Available data:
BEGIN

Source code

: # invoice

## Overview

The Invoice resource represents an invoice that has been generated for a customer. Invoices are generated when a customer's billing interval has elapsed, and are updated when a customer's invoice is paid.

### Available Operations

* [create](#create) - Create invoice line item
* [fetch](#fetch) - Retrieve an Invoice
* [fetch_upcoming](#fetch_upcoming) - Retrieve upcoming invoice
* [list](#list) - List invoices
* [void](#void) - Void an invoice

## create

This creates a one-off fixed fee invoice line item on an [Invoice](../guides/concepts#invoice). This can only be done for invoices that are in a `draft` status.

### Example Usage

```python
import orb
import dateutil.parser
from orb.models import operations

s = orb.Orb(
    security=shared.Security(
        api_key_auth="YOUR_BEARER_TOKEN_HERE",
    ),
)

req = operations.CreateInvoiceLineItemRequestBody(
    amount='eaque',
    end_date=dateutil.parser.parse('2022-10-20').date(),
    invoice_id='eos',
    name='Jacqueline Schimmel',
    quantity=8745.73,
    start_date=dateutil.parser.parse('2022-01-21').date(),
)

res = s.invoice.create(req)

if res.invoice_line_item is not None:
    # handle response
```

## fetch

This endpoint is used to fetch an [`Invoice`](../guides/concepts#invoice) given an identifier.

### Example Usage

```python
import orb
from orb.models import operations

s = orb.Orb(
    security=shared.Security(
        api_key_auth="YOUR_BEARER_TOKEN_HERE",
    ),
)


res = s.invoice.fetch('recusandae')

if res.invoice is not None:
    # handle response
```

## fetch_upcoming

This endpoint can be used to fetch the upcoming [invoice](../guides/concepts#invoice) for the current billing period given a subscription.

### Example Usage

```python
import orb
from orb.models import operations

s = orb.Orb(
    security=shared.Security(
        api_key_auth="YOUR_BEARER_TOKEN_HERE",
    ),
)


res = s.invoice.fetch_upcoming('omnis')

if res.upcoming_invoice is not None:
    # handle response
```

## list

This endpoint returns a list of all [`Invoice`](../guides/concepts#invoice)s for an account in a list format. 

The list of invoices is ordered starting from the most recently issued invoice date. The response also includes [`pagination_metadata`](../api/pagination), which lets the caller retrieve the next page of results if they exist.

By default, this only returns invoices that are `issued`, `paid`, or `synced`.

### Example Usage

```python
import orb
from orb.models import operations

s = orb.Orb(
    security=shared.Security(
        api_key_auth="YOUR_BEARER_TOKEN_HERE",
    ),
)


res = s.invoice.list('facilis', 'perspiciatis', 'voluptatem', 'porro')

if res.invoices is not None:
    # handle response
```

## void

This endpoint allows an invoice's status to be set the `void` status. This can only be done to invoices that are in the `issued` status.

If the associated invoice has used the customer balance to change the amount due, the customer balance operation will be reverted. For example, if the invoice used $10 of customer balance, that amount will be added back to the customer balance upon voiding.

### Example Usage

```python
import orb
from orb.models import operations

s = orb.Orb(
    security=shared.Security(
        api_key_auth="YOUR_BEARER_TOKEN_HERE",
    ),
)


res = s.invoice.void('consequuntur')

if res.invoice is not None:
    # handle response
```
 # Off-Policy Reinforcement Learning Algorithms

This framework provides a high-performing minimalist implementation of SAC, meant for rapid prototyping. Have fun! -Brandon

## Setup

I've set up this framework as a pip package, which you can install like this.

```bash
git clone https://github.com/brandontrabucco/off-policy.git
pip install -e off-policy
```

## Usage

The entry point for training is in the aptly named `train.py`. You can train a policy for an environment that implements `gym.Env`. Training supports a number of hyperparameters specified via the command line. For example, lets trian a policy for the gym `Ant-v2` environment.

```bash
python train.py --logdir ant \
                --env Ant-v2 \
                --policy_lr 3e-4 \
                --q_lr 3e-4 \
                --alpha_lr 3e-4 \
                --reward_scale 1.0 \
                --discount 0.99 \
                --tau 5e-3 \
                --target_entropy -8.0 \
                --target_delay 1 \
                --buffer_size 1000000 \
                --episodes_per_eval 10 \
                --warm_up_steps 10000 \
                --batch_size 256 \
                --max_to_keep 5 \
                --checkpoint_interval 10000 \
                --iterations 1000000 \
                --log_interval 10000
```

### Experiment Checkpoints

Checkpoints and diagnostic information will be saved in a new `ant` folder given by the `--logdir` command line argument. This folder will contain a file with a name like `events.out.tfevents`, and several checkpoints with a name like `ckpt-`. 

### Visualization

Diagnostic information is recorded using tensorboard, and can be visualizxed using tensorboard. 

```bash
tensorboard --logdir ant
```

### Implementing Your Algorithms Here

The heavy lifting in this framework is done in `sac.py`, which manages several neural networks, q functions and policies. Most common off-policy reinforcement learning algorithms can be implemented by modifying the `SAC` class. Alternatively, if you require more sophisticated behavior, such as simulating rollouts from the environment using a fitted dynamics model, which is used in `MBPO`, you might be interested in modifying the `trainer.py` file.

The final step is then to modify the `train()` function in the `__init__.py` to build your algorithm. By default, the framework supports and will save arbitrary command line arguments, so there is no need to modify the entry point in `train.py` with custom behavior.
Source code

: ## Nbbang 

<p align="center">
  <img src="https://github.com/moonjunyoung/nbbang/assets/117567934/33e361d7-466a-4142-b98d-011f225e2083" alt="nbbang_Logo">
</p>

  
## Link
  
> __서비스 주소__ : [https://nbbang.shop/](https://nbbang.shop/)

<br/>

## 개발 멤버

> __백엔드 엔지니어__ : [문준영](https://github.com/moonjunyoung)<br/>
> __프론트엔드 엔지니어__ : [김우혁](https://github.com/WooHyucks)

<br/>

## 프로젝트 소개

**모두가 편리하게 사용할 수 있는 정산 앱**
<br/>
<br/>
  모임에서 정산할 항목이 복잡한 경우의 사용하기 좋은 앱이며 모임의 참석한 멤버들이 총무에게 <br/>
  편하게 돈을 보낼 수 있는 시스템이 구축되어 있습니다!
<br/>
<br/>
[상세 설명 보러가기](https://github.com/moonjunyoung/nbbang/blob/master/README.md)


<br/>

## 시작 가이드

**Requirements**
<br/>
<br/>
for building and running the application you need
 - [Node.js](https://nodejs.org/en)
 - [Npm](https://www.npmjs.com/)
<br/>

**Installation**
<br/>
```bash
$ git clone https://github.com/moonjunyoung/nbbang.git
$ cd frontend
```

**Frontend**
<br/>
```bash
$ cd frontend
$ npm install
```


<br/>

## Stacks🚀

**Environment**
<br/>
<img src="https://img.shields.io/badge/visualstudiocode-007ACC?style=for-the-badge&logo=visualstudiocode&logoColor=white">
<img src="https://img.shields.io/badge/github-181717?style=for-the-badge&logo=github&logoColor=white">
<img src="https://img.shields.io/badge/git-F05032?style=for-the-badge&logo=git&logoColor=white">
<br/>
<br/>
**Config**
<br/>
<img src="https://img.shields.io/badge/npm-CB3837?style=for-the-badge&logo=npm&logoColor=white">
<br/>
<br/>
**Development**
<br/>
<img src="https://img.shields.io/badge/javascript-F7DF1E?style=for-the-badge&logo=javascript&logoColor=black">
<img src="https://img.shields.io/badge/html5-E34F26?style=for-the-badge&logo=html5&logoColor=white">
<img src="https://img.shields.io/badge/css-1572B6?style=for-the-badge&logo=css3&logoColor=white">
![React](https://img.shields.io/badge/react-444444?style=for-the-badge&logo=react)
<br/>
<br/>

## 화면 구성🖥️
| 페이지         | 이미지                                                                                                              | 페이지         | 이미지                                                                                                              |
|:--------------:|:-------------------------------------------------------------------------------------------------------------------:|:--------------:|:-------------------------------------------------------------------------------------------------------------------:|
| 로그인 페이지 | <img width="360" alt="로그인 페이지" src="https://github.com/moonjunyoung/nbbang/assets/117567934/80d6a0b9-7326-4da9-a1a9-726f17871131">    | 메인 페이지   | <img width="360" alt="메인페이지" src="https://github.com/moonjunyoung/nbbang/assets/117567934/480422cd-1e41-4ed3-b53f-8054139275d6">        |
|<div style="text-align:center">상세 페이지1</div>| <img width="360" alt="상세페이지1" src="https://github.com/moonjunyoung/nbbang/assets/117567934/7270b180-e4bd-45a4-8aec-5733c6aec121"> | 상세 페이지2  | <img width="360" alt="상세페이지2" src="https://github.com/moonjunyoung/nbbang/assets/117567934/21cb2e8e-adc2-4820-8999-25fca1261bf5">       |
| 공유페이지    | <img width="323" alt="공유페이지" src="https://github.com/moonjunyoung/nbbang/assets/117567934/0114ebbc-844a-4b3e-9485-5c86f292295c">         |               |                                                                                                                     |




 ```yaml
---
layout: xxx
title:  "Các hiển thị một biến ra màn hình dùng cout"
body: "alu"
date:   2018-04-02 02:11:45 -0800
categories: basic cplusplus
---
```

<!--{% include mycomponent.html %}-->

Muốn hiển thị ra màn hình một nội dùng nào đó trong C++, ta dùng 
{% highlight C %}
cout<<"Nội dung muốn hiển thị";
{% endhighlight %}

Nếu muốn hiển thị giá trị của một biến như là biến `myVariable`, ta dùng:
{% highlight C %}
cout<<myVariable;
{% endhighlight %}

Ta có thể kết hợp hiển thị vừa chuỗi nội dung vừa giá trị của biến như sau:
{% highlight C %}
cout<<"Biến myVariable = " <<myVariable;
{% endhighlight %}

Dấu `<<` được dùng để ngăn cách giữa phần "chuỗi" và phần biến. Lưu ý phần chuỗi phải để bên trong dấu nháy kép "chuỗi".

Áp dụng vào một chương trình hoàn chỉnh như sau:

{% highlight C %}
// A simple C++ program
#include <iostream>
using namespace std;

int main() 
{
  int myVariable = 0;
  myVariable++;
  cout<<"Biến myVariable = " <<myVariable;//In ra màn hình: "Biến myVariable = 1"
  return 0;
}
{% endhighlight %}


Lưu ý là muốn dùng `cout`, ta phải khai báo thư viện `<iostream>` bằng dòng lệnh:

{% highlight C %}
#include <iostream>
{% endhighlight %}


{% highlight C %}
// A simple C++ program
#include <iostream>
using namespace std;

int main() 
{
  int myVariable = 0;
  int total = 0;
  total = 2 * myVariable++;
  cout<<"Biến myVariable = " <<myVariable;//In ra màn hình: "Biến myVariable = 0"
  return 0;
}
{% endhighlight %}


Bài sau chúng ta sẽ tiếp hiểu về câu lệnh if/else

END

Wherever "trong" appears in the listing, report the line it is on.

Result of the exercise:
Muốn hiển thị ra màn hình một nội dùng nào đó trong C++, ta dùng 
Dấu `<<` được dùng để ngăn cách giữa phần "chuỗi" và phần biến. Lưu ý phần chuỗi phải để bên trong dấu nháy kép "chuỗi".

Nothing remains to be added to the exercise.